Could your bra help you lose weight? Detect cancer? Or ward off a potential attacker?
Researchers are developing "smart bras" that aim to do just those things, with the help of technology including phone applications, Twitter, and GPS.
One such smart bra uses embedded technology that monitors a wearer's mood and communicates with a smartphone app in a bid to reduce emotional overeating.
Two sensors monitor heart and skin activity in order to track emotions such as stress, upset, or boredom -- all typical triggers for overeating. A built-in computer located between the cups then transmits the mood data to the wearer via a smartphone app -- thus warning her to stay away from the cookie jar.
U.S. software giant Microsoft worked with researchers at an American and British university on the project. Why did the researchers use a brassiere? In a paper
published recently, they say the bra was "ideal” because it allowed them to collect electrocardiogram signals near the heart.
"Part of the goal there was to see if there was a way that we could use existing clothing to cover up the sensors," Professor m.c. Schraefel of Britain's University of Southampton tells RFE/RL. "There are already heart rate monitors where women have bras that have those chest straps for the heart rate monitor embedded in them. So we started to look at, 'Well, can we do something similar?'"
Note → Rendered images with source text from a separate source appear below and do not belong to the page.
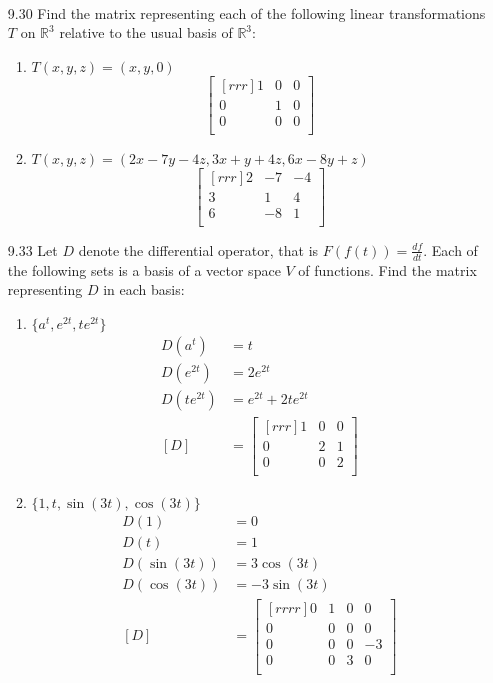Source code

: \documentclass[12pt]{article}
\theoremstyle{definition}
\theoremstyle{plain}
\begin{document}
\begin{enumerate}
\begin{enumerate}
\begin{align*}
		\end{align*}
	\end{enumerate}
\pagebreak
\item[9.30]Find the matrix representing each of the following linear transformations $T$ on $\mathbb{R}^3$ relative to the usual basis of $\mathbb{R}^3$:
	\begin{enumerate}
	\item $T(x,y,z)=(x,y,0)$
		\[ \begin{bmatrix}[rrr]1&0&0\\0&1&0\\0&0&0\\\end{bmatrix} \]
	\item $T(x,y,z)=(2x-7y-4z,3x+y+4z,6x-8y+z)$
		\[ \begin{bmatrix}[rrr]2&-7&-4\\3&1&4\\6&-8&1\\\end{bmatrix} \]
	\end{enumerate}
\item[9.33]Let $D$ denote the differential operator, that is $F(f(t))=\frac{df}{dt}$. Each of the following sets is a basis of a vector space $V$ of functions. Find the matrix representing $D$ in each basis:
	\begin{enumerate}
	\item $\{a^t,e^{2t},te^{2t}\}$
		\begin{align*}
		D(a^t)&=t\\
		D(e^{2t})&=2e^{2t}\\
		D(te^{2t})&=e^{2t}+2te^{2t}\\
		[D] &= \begin{bmatrix}[rrr]1&0&0\\0&2&1\\0&0&2\\\end{bmatrix}
		\end{align*}
	\item $\{1,t,\sin(3t),\cos(3t)\}$
		\begin{align*}
		D(1)&=0\\
		D(t)&=1\\
		D(\sin(3t))&=3\cos(3t)\\
		D(\cos(3t))&=-3\sin(3t)\\
		[D] &= \begin{bmatrix}[rrrr]0&1&0&0\\0&0&0&0\\0&0&0&-3\\0&0&3&0\\\end{bmatrix}

\end{align*}
\end{enumerate}
\end{enumerate}
\end{document}
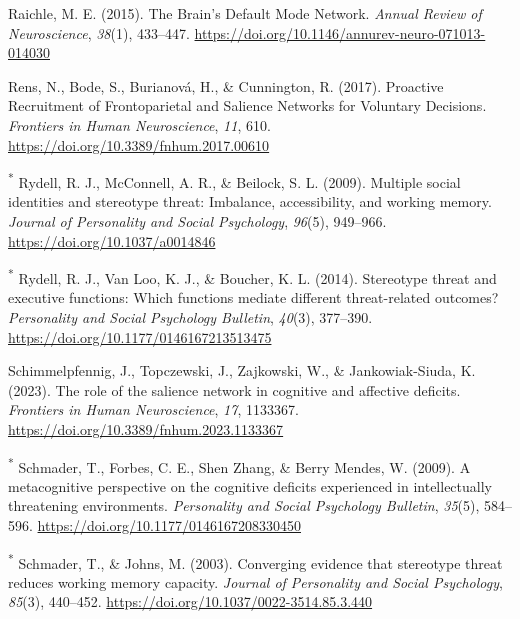\documentclass[
  stu, a4paper,floatsintext]{apa7}
\newlength{\cslhangindent}
\newenvironment{CSLReferences}[2] %
 {\begin{list}{}{%
  \setlength{\itemindent}{0pt}
  \setlength{\leftmargin}{0pt}
  \setlength{\parsep}{0pt}
  \ifodd #1
   \setlength{\leftmargin}{\cslhangindent}
   \setlength{\itemindent}{-1\cslhangindent}
  \fi
  \setlength{\itemsep}{#2\baselineskip}}}
 {\end{list}}
\begin{document}
\begin{CSLReferences}{1}{0}
Raichle, M. E. (2015). The {Brain}'s {Default Mode Network}. \emph{Annual Review of Neuroscience}, \emph{38}(1), 433--447. \url{https://doi.org/10.1146/annurev-neuro-071013-014030}

Rens, N., Bode, S., Burianová, H., \& Cunnington, R. (2017). Proactive {Recruitment} of {Frontoparietal} and {Salience Networks} for {Voluntary Decisions}. \emph{Frontiers in Human Neuroscience}, \emph{11}, 610. \url{https://doi.org/10.3389/fnhum.2017.00610}

\textsuperscript{*} Rydell, R. J., McConnell, A. R., \& Beilock, S. L. (2009). Multiple social identities and stereotype threat: {Imbalance}, accessibility, and working memory. \emph{Journal of Personality and Social Psychology}, \emph{96}(5), 949--966. \url{https://doi.org/10.1037/a0014846}

\textsuperscript{*} Rydell, R. J., Van Loo, K. J., \& Boucher, K. L. (2014). Stereotype threat and executive functions: {Which} functions mediate different threat-related outcomes? \emph{Personality and Social Psychology Bulletin}, \emph{40}(3), 377--390. \url{https://doi.org/10.1177/0146167213513475}

Schimmelpfennig, J., Topczewski, J., Zajkowski, W., \& Jankowiak-Siuda, K. (2023). The role of the salience network in cognitive and affective deficits. \emph{Frontiers in Human Neuroscience}, \emph{17}, 1133367. \url{https://doi.org/10.3389/fnhum.2023.1133367}

\textsuperscript{*} Schmader, T., Forbes, C. E., Shen Zhang, \& Berry Mendes, W. (2009). A metacognitive perspective on the cognitive deficits experienced in intellectually threatening environments. \emph{Personality and Social Psychology Bulletin}, \emph{35}(5), 584--596. \url{https://doi.org/10.1177/0146167208330450}

\textsuperscript{*} Schmader, T., \& Johns, M. (2003). Converging evidence that stereotype threat reduces working memory capacity. \emph{Journal of Personality and Social Psychology}, \emph{85}(3), 440--452. \url{https://doi.org/10.1037/0022-3514.85.3.440}


\end{CSLReferences}
\end{document}
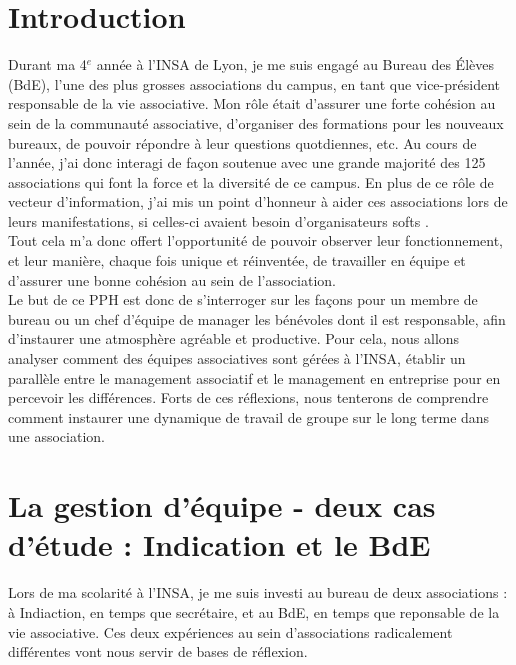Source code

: 


\maketitle
\newpage

\section{Introduction}
Durant ma 4$^e$ année à l'INSA de Lyon, je me suis engagé au Bureau des Élèves (BdE), l'une des plus grosses associations du campus, en tant que vice-président responsable de la vie associative. Mon rôle était d'assurer une forte cohésion au sein de la communauté associative, d'organiser des formations pour les nouveaux bureaux, de pouvoir répondre à leur questions quotdiennes, etc. Au cours de l'année, j'ai donc interagi de façon soutenue avec une grande majorité des 125 associations qui font la force et la diversité de ce campus. En plus de ce rôle de vecteur d'information, j'ai mis un point d'honneur à aider ces associations lors de leurs manifestations, si celles-ci avaient besoin d'organisateurs \og softs \fg{}. \\

Tout cela m'a donc offert l'opportunité de pouvoir observer leur fonctionnement, et leur manière, chaque fois unique et réinventée, de travailler en équipe et d'assurer une bonne cohésion au sein de l'association.\\

Le but de ce PPH est donc de s'interroger sur les façons pour un membre de bureau ou un chef d'équipe de \og manager \fg{} les bénévoles dont il est responsable, afin d'instaurer une atmosphère agréable et productive. Pour cela, nous allons analyser comment des équipes associatives sont gérées à l'INSA, établir un parallèle entre le management associatif et le management en entreprise pour en percevoir les différences. Forts de ces réflexions, nous tenterons de comprendre comment instaurer une dynamique de travail de groupe sur le long terme dans une association.

\section{La gestion d'équipe - deux cas d'étude : Indication et le BdE}
Lors de ma scolarité à l'INSA, je me suis investi au bureau de deux associations : à Indiaction, en temps que secrétaire, et au BdE, en temps que reponsable de la vie associative. Ces deux expériences au sein d'associations radicalement différentes vont nous servir de bases de réflexion.\

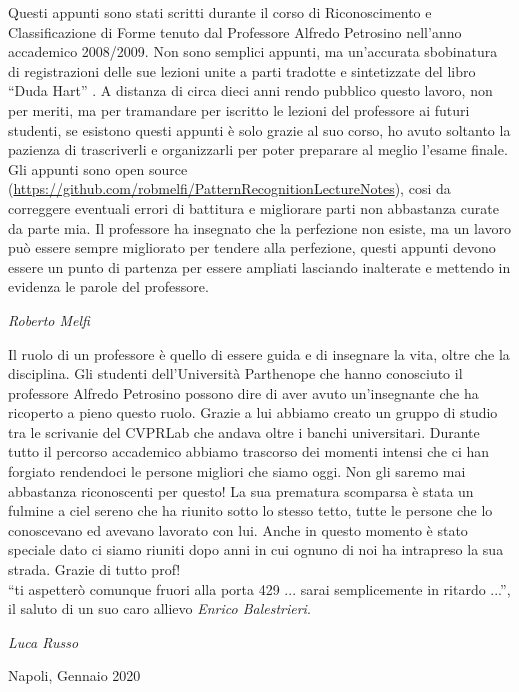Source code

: %
%
%

\preface

Questi appunti sono stati scritti durante il corso di Riconoscimento e Classificazione di Forme tenuto dal Professore Alfredo Petrosino nell’anno accademico 2008/2009. Non sono semplici appunti, ma un’accurata sbobinatura di registrazioni delle sue lezioni unite a parti tradotte e sintetizzate del libro “Duda Hart” \cite{duda}. 
A distanza di circa dieci anni rendo pubblico questo lavoro, non per meriti, ma per tramandare per iscritto le lezioni del professore ai futuri studenti, se esistono questi appunti è solo grazie al suo corso, ho avuto soltanto la pazienza di trascriverli e organizzarli per poter preparare al meglio l’esame finale. \\
Gli appunti sono open source (\url{https://github.com/robmelfi/PatternRecognitionLectureNotes}), cosi da correggere eventuali errori di battitura e migliorare parti non abbastanza curate da parte mia. 
Il professore ha insegnato che la perfezione non esiste, ma un lavoro può essere sempre migliorato per tendere alla perfezione, questi appunti devono essere un punto di partenza per essere ampliati lasciando inalterate e mettendo in evidenza le parole del professore. 




\begin{flushright}\noindent
\hfill {\it Roberto Melfi}\\
\end{flushright}

\vspace{1cm}
\noindent Il ruolo di un professore è quello di essere guida e di insegnare la vita, oltre che la disciplina.
Gli studenti dell’Università Parthenope che hanno conosciuto il professore Alfredo Petrosino possono dire di aver avuto un’insegnante che ha ricoperto a pieno questo ruolo.
Grazie a lui abbiamo creato un gruppo di studio tra le scrivanie del CVPRLab che andava oltre i banchi universitari.
Durante tutto il percorso accademico abbiamo trascorso dei momenti intensi che ci han forgiato rendendoci le persone migliori che siamo oggi. Non gli saremo mai abbastanza riconoscenti per questo!
La sua prematura scomparsa è stata un fulmine a ciel sereno che ha riunito sotto lo stesso tetto, tutte le persone che lo conoscevano ed avevano lavorato con lui. Anche in questo momento è stato speciale dato ci siamo riuniti dopo anni in cui ognuno di noi ha intrapreso la sua strada.
Grazie di tutto prof!\\

“ti aspetterò comunque fruori alla porta 429 ... sarai semplicemente in ritardo ...”, il saluto di un suo caro allievo \emph{Enrico Balestrieri}.

\begin{flushright}\noindent
\hfill {\it Luca Russo}\\
\end{flushright}

\vspace{0.5cm}
Napoli, Gennaio 2020





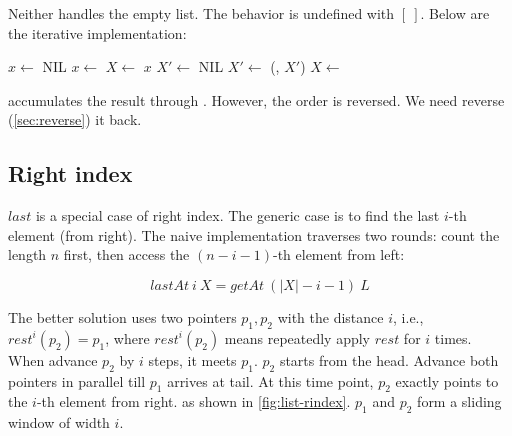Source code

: \documentclass[b5paper]{article}
\begin{document}
Neither handles the empty list. The behavior is undefined with $[\ ]$. Below are the iterative implementation:

\begin{algorithmic}[1]
  \State $x \gets $ NIL
    \State $x \gets $ 
    \State $X \gets $ 
  \EndWhile
  \State \Return $x$
\EndFunction
\Statex
{}
  \State $X' \gets $ NIL
   
    \State $X' \gets$ (, $X'$)
    \State $X \gets $ 
  \EndWhile
  \State \Return {}
\EndFunction
\end{algorithmic}

 accumulates the result through . However, the order is reversed. We need reverse (\cref{sec:reverse}) it back.

\subsection{Right index}
 

$last$ is a special case of right index. The generic case is to find the last $i$-th element (from right). The naive implementation traverses two rounds: count the length $n$ first, then access the $(n - i - 1)$-th element from left:

\[
  lastAt\ i\ X = getAt\ (|X| - i - 1)\ L
\]

The better solution uses two pointers $p_1, p_2$ with the distance $i$, i.e., $rest^i(p_2) = p_1$, where $rest^i(p_2)$ means repeatedly apply $rest$ for $i$ times. When advance $p_2$ by $i$ steps, it meets $p_1$. $p_2$ starts from the head. Advance both pointers in parallel till $p_1$ arrives at tail. At this time point, $p_2$ exactly points to the $i$-th element from right. as shown in \cref{fig:list-rindex}. $p_1$ and $p_2$ form a sliding window of width $i$.
\end{document}

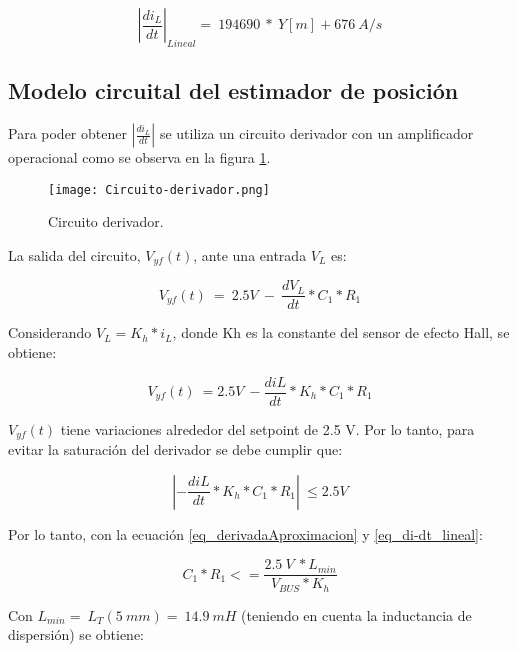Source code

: \noindent 

\begin{equation} \label{eq_di-dt_lineal}
{\left|\frac{{di}_L}{dt}\right|}_{Lineal}=\ 194690\ *\ Y[m]+676\ A/s
\end{equation}

\subsection{Modelo circuital del estimador de posici\'{o}n}

\noindent Para poder obtener $\left|\frac{{di}_L}{dt}\right|$ se utiliza un circuito derivador con un amplificador operacional como se observa en la figura  \ref{fig:img_Circuito-derivador}.

\begin{figure}[H]
	\centering
	\texttt{[image: Circuito-derivador.png]}
	\caption{Circuito derivador.}
	\label{fig:img_Circuito-derivador}
\end{figure}

\noindent La salida del circuito, $V_{yf}(t)$, ante una entrada $V_L$ es:

\begin{equation} \label{eq_vyf1}
	V_{yf}(t)\ =\ 2.5V\ -\ \frac{dV_L}{dt}*C_1*R_1
\end{equation}


\noindent Considerando $V_L=K_h*i_L$, donde Kh es la constante del sensor de efecto Hall, se obtiene: 

\begin{equation} \label{eq_vyf2}
	V_{yf}(t)\ =2.5V\ -\frac{diL}{dt}*K_h*C_1*R_1
\end{equation}

\noindent $V_{yf}(t)$ tiene variaciones alrededor del setpoint de 2.5 V. Por lo tanto, para evitar la saturaci\'{o}n del derivador se debe cumplir que:

\begin{equation} \label{eq_vyf3}
	\left|-\frac{diL}{dt}*K_h*C_1*R_1\right|\ \le 2.5V
\end{equation}

\noindent Por lo tanto, con la ecuaci\'{o}n \ref{eq_derivadaAproximacion} y \ref{eq_di-dt_lineal}:

\begin{equation} \label{eq_condicionC1-R1}
	C_1*R_1<=\frac{2.5\ V\ *L_{min}}{V_{BUS}*K_h}
\end{equation}

\noindent Con $L_{min}=\ L_T(5\ mm)=\ 14.9\ mH$ (teniendo en cuenta la inductancia de dispersi\'{o}n) se obtiene: 

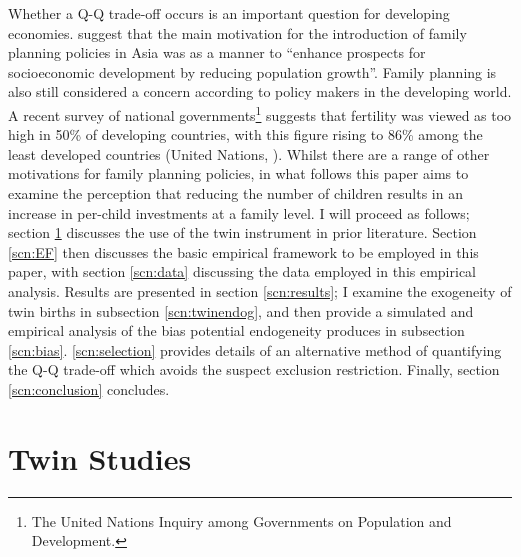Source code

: \documentclass{article}[11pt,subeqn]
\begin{document}
\begin{spacing}{1.25}
Whether a Q-Q trade-off occurs is an important question for developing economies.  \citet{Clelandetal2006} suggest that the main motivation for the introduction of family planning policies in Asia was as a manner to ``enhance prospects for socioeconomic development by reducing population growth''.  Family planning is also still considered a concern according to policy makers in the developing world.  A recent survey of national governments\footnote{The United Nations Inquiry among Governments on Population and Development.} suggests that fertility was viewed as too high in 50\% of developing countries, with this figure rising to 86\% among the least developed countries (United Nations, \citeyear{UN2010}).   Whilst there are a range of other motivations for family planning policies, in what follows this paper aims to examine the perception that reducing the number of children results in an increase in per-child investments at a family level.  I will proceed as follows; section \ref{scn:lit} discusses the use of the twin instrument in prior literature.  Section \ref{scn:EF} then discusses the basic empirical framework to be employed in this paper, with section \ref{scn:data} discussing the data employed in this empirical analysis.  Results are presented in section \ref{scn:results}; I examine the exogeneity of twin births in subsection \ref{scn:twinendog}, and then provide a simulated and empirical analysis of the bias potential endogeneity produces in subsection \ref{scn:bias}.  \ref{scn:selection} provides details of an alternative method of quantifying the Q-Q trade-off which avoids the suspect exclusion restriction.  Finally, section \ref{scn:conclusion} concludes. 

\section{Twin Studies}
\label{scn:lit}





\end{spacing}
\end{document}
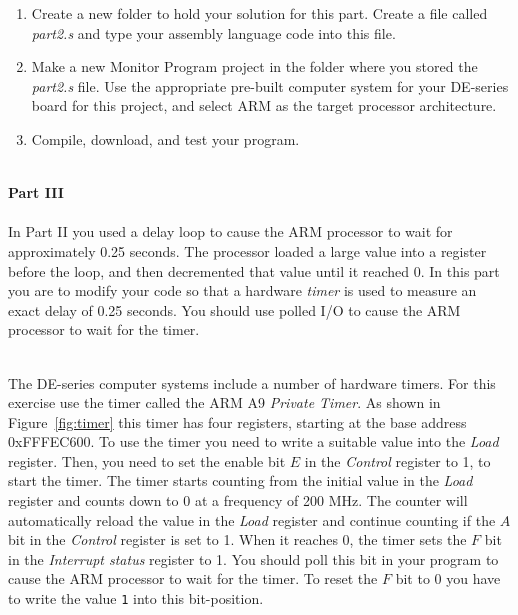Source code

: \documentclass[epsfig,10pt,fullpage]{article}
\begin{document}
\begin{enumerate}
\item Create a new folder to hold your solution for this part. Create a
file called {\it part2.s} and type your assembly language code into this file.

\item
Make a new Monitor Program project in the folder where you stored the {\it part2.s}
file. Use the appropriate pre-built computer system for your DE-series board for this project, 
and select ARM as the target processor architecture.

\item
Compile, download, and test your program. 
\end{enumerate}

~\\
\noindent
{\bf Part III}
~\\
~\\
\noindent
In Part II you used a delay loop to cause the ARM processor to wait for approximately 0.25 
seconds. The processor loaded a large value into a register before the loop, and then 
decremented that value until it reached 0.  In this part you are to modify your code so that a
hardware {\it timer} is used to measure an exact delay of 0.25 seconds. 
You should use polled I/O to
cause the ARM processor to wait for the timer.

~\\
\noindent
The DE-series computer systems include a number of hardware timers. For this exercise use the timer
called the ARM A9 {\it Private Timer}. As shown in Figure~\ref{fig:timer} this timer has 
four registers, starting at the base address {\sf 0xFFFEC600}. To use the timer you need
to write a suitable value into the {\it Load} register. Then, you need to set the enable
bit $E$ in the {\it Control} register to 1, to start the timer. The timer starts counting from
the initial value in the {\it Load} register and counts down to 0 at a frequency of 200 MHz. 
The counter will automatically reload the value in the {\it Load} register and continue counting 
if the $A$ bit in the {\it Control} register is set to 1.  When it reaches 0, the timer sets 
the $F$ bit in the {\it Interrupt status} register to 1.
You should poll this bit in your program to cause the ARM processor to wait for the timer. 
To reset the $F$ bit to 0 you have to write the value \texttt{1} into this bit-position. 
\end{document}
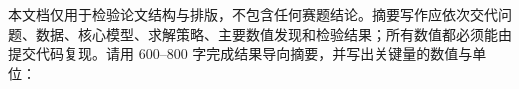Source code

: 本文档仅用于检验论文结构与排版，不包含任何赛题结论。摘要写作应依次交代问题、数据、核心模型、求解策略、主要数值发现和检验结果；所有数值都必须能由提交代码复现。请用 600--800 字完成结果导向摘要，并写出关键量的数值与单位：

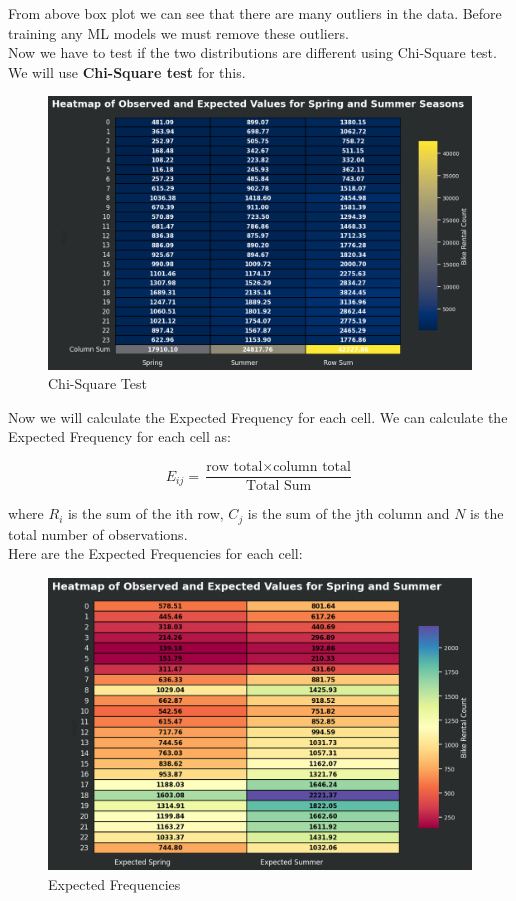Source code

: \documentclass[12pt, letterpaper]{article}
\begin{document}
\newpage
From above box plot we can see that there are many outliers in the data. Before training any ML models we must remove these outliers. \\

Now we have to test if the two distributions are different using Chi-Square test. We will use \textbf{Chi-Square test} for this. \\

\begin{figure}[h]
    \centering
    \includegraphics[width=1\textwidth]{heatmap2.png}
    \caption{Chi-Square Test}
\end{figure}

\newpage    

Now we will calculate the Expected Frequency for each cell. We can calculate the Expected Frequency for each cell as:

\[ \boxed{E_{ij} = \frac{\text{row total} \times \text{column total}}{\text{Total Sum}}} \]

where $R_i$ is the sum of the ith row, $C_j$ is the sum of the jth column and $N$ is the total number of observations. \\

Here are the Expected Frequencies for each cell:
\begin{figure}
    \centering
    \includegraphics[width=1\textwidth]{heatmap3.png}
    \caption{Expected Frequencies}
\end{figure}
\end{document}
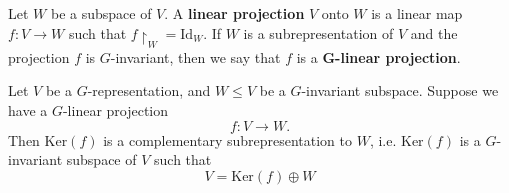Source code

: \begin{frame}
\begin{definition}
Let $W$ be a subspace of $V$.  A \textbf{linear projection} $V$ onto $W$ is a linear map $f \colon V \to W$ such that $f \restriction_{W} = \text{Id}_W$.  If $W$ is a subrepresentation of $V$ and the projection $f$ is $G$-invariant, then we say that $f$ is a $\mathbf{G}$\textbf{-linear projection}.
\end{definition}
\begin{lemma} \label{maschke-lemma}
Let $V$ be a $G$-representation, and $W \leq V$ be a $G$-invariant subspace.  Suppose we have a $G$-linear projection 
\[ f \colon V \to W. \]
Then $\text{Ker}(f)$ is a complementary subrepresentation to $W$, i.e. $\text{Ker}(f)$ is a $G$-invariant subspace of $V$ such that
\[ V = \text{Ker}(f) \oplus W \]
\end{lemma}
\end{frame}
For those interested in acquiring the device, however, Microsoft says it has no plans to commercialize a bra with sensors. A spokesperson tells RFE/RL that the bra is part of ongoing research into “the broader topic of affective computing, or designing devices and services that are sensitive to people’s moods and react accordingly.”
Taking on another serious issue, three engineering students in India earlier this year presented their lingerie attachment -- the Society Harnessing Equipment (SHE) -- as a possible solution to “domestic, social, and workplace harassment” in the country.
The students developed their "anti-rape bra" in the wake of a series of high-profile rape cases in India that sparked outrage at home and abroad.
When the device is switched on by the wearer, pressure-sensors and an electrical circuit reportedly deliver up to 82 shocks when unwanted pressure occurs, while authorities and relatives are alerted through a GPS system.
In the United States, meanwhile, a company plans to commercialize a breast cancer early detection device designed to fit a garment similar to a sports bra.
The Reno, Nevada-based First Warning Systems anticipates bringing the technology to market for some $200. It measures changes in cell temperature caused by the blood vessel growth associated with developing tumors.
Another breast cancer-related "smart bra" comes from Greece, where Nestle Fitness and an advertising agency have created a Twitter-connected bra as part of a breast-cancer awareness campaign.
When the clasp is undone, the bra sends a tweet reading: “Don't forget to check your breasts women.”
Greek celebrity Maria Bakodimou said in October she would be wearing the bra for two weeks.
“The Tweeting Bra, the first bra that can actually tweet," she explains in a promotional video. "Each time I unhook it, the bra automatically sends a tweet, reminding women of their breast self-exam. Our mission: to deliver the life-saving message to everyone.”